TASK ITEM:
Consider the listing below. Extract exactly the lines from the line containing "Poke around in" to the line containing "ideal gas. I've", both included.

□ □ □ □ □ □ □

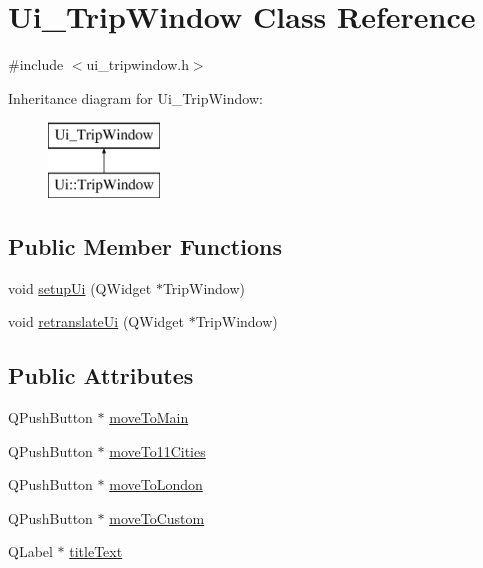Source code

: \hypertarget{class_ui___trip_window}{}\section{Ui\+\_\+\+Trip\+Window Class Reference}
\label{class_ui___trip_window}


{\ttfamily \#include $<$ui\+\_\+tripwindow.\+h$>$}

Inheritance diagram for Ui\+\_\+\+Trip\+Window\+:\begin{figure}[H]
\begin{center}
\leavevmode
\includegraphics[height=2.000000cm]{class_ui___trip_window}
\end{center}
\end{figure}
\subsection*{Public Member Functions}
\begin{DoxyCompactItemize}
\item 
void \mbox{\hyperlink{class_ui___trip_window_a42dbbe827a8e59f90d532bc9febed469}{setup\+Ui}} (Q\+Widget $\ast$Trip\+Window)
\item 
void \mbox{\hyperlink{class_ui___trip_window_a9695983139e7fd78cee61c7a8b920bf8}{retranslate\+Ui}} (Q\+Widget $\ast$Trip\+Window)
\end{DoxyCompactItemize}
\subsection*{Public Attributes}
\begin{DoxyCompactItemize}
\item 
Q\+Push\+Button $\ast$ \mbox{\hyperlink{class_ui___trip_window_af9ed0863c361828932fa02423a503929}{move\+To\+Main}}
\item 
Q\+Push\+Button $\ast$ \mbox{\hyperlink{class_ui___trip_window_a19829ebaaefb4342ccde12cf00d2da70}{move\+To11\+Cities}}
\item 
Q\+Push\+Button $\ast$ \mbox{\hyperlink{class_ui___trip_window_aad7407aaada3011e791c80d36847bd71}{move\+To\+London}}
\item 
Q\+Push\+Button $\ast$ \mbox{\hyperlink{class_ui___trip_window_a405a6edc979b22f8745c2fa67e0f28ea}{move\+To\+Custom}}
\item 
Q\+Label $\ast$ \mbox{\hyperlink{class_ui___trip_window_a45b26400477d661fbb99a67999ac4035}{title\+Text}}
\end{DoxyCompactItemize}


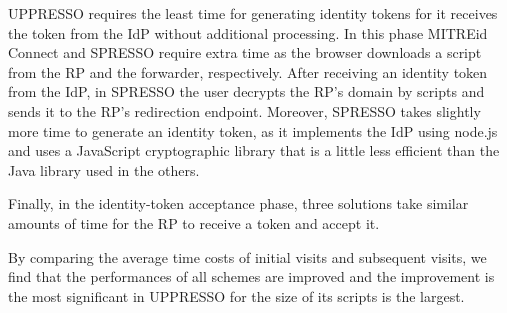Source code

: UPPRESSO requires the least time for generating identity tokens for it receives the token from the IdP without additional processing.
In this phase MITREid Connect and SPRESSO require extra time as the browser downloads a script from the RP and the forwarder, respectively. %
After receiving an identity token from the IdP, in SPRESSO the user decrypts the RP's domain by scripts and sends it to the RP's redirection endpoint.
Moreover, SPRESSO takes slightly more time to generate an identity token, as it implements the IdP using node.js and uses a JavaScript cryptographic library that is a little less efficient than the Java library used in the others.

Finally, in the identity-token acceptance phase, 
three solutions take similar amounts of time for the RP to receive a token and accept it.


By comparing the average time costs of initial visits and subsequent visits,
    we find that the performances of all schemes are improved
        and the improvement is the most significant in UPPRESSO for the size of its scripts is the largest. 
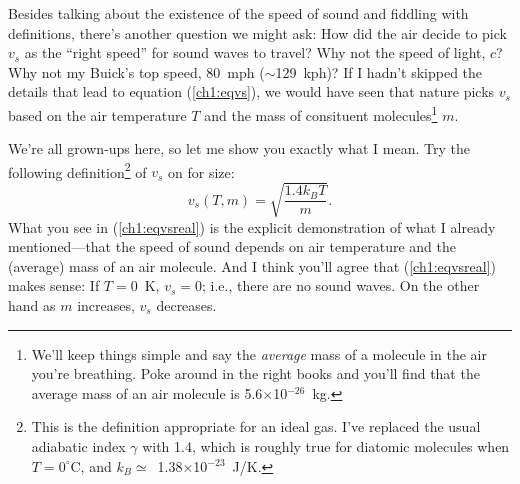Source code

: Besides talking about the existence of the speed of sound and fiddling with
definitions, there's another question we might ask: How did the air decide to
pick $v_s$ as the ``right speed'' for sound waves to travel? Why not the speed
of light, $c$? Why not my Buick's top speed, 80~mph ($\sim$129~kph)? If I hadn't
skipped the details that lead to equation (\ref{ch1:eqvs}), we would have seen
that nature picks $v_s$ based on the air temperature $T$ and the mass of
consituent molecules\footnote{We'll keep things simple and say the
  \emph{average} mass of a molecule in the air you're breathing. Poke around in
  the right books and you'll find that the average mass of an air molecule is
  5.6$\times$10$^{-26}$~kg.} $m$.

We're all grown-ups here, so let me show you exactly what I mean. Try
the following definition\footnote{This is the definition appropriate for an
  ideal gas. I've replaced the usual adiabatic index $\gamma$ with 1.4, which is
  roughly true for diatomic molecules when $T = 0 ^{\circ}$C, and
  $k_B \simeq$~1.38$\times$10$^{-23}$~J/K.} of $v_s$ on for size:
\begin{equation}
  \label{ch1:eqvsreal}
  v_s (T,m) = \sqrt{\dfrac{1.4 k_B T}{m}}.
\end{equation}
What you see in (\ref{ch1:eqvsreal}) is the explicit demonstration of what I
already mentioned---that the speed of sound depends on air temperature and the
(average) mass of an air molecule. And I think you'll agree that
(\ref{ch1:eqvsreal}) makes sense: If $T = 0$~K, $v_s = 0$; i.e., there are no sound
waves. On the other hand as $m$ increases, $v_s$ decreases.

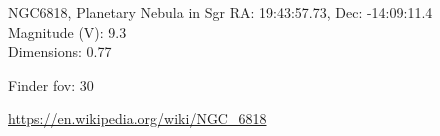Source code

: \begin{block}{NGC6818, Planetary Nebula in Sgr}
    RA: 19:43:57.73, Dec: -14:09:11.4 \\ 
    Magnitude (V): 9.3 \\ 
    Dimensions: 0.77 

    Finder fov: 30 

    \url{https://en.wikipedia.org/wiki/NGC_6818} 
\end{block}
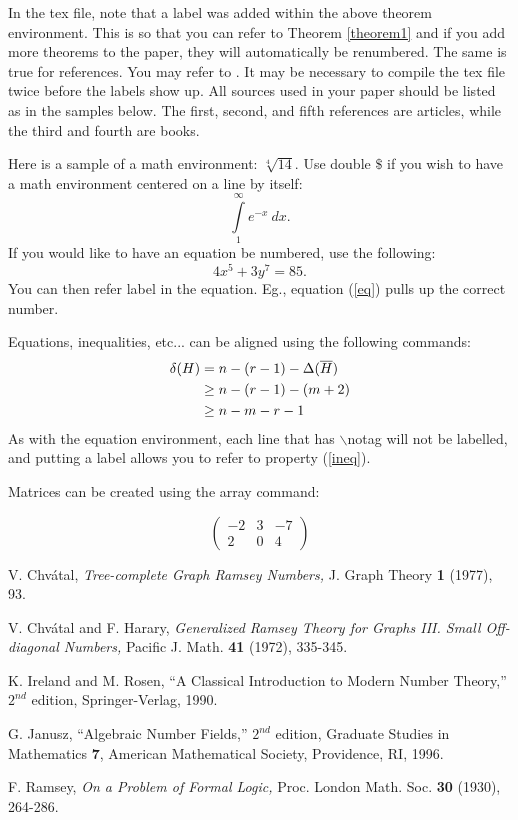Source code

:\documentclass[10pt]{amsart}
\begin{document}
In the tex file, note that a label was added within the above theorem environment.  This is so that you can refer to Theorem \ref{theorem1} and if you add more theorems to the paper, they will automatically be renumbered.  The same is true for references.  You may refer to \cite{R}.  It may be necessary to compile the tex file twice before the labels show up.  All sources used in your paper should be listed as in the samples below.  The first, second, and fifth references are articles, while the third and fourth are books.

Here is a sample of a math environment: $\sqrt[4]{14}$.  Use double $\$$ if you wish to have a math environment centered on a line by itself:
$$\mathop{\int}\limits_{1}^{\infty} e^{-x} \ dx.$$
If you would like to have an equation be numbered, use the following:
\begin{equation}  4x^5+3y^7=85. \label{eq} \end{equation}
You can then refer label in the equation.  Eg., equation (\ref{eq}) pulls up the correct number.

Equations, inequalities, etc... can be aligned using the following commands:
\begin{align} \delta (H) &= n-(r-1)-\Delta (\overline{H}) \notag \\
                                    &\ge n-(r-1)-(m+2) \notag \\
                                    &\ge n-m-r-1 \label{ineq} \end{align}
As with the equation environment, each line that has $\backslash$notag will not be labelled, and putting a label allows you to refer to property (\ref{ineq}).

Matrices can be created using the array command:

$$\left( \begin{array}{rrr} -2 & 3 & -7 \\ 2 & 0 & 4 \end{array} \right)$$


\begin{thebibliography}{10}

 V. Chv\'atal, {\it Tree-complete Graph Ramsey Numbers,}  J. Graph Theory {\bf 1} (1977), 93.

 V. Chv\'atal and F. Harary, {\it Generalized Ramsey Theory for Graphs III. Small Off-diagonal Numbers,} Pacific J. Math. {\bf 41} (1972), 335-345.

 K. Ireland and M. Rosen, ``A Classical
Introduction to Modern Number Theory,'' $2^{nd}$ edition,
Springer-Verlag, 1990.

 G. Janusz, ``Algebraic Number Fields,'' $2^{nd}$ edition, Graduate Studies in Mathematics {\bf 7}, American Mathematical Society, Providence, RI, 1996.

 F. Ramsey, {\it On a Problem of Formal Logic,} Proc. London Math. Soc. {\bf 30} (1930), 264-286.



\end{thebibliography}
\end{document}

□ □ □ □ □ □ □

RESPONSE TO THIS TASK:
  \emph{average} mass of a molecule in the air you're breathing. Poke around in
  the right books and you'll find that the average mass of an air molecule is
  5.6$\times$10$^{-26}$~kg.} $m$.

We're all grown-ups here, so let me show you exactly what I mean. Try
the following definition\footnote{This is the definition appropriate for an
  ideal gas. I've replaced the usual adiabatic index $\gamma$ with 1.4, which is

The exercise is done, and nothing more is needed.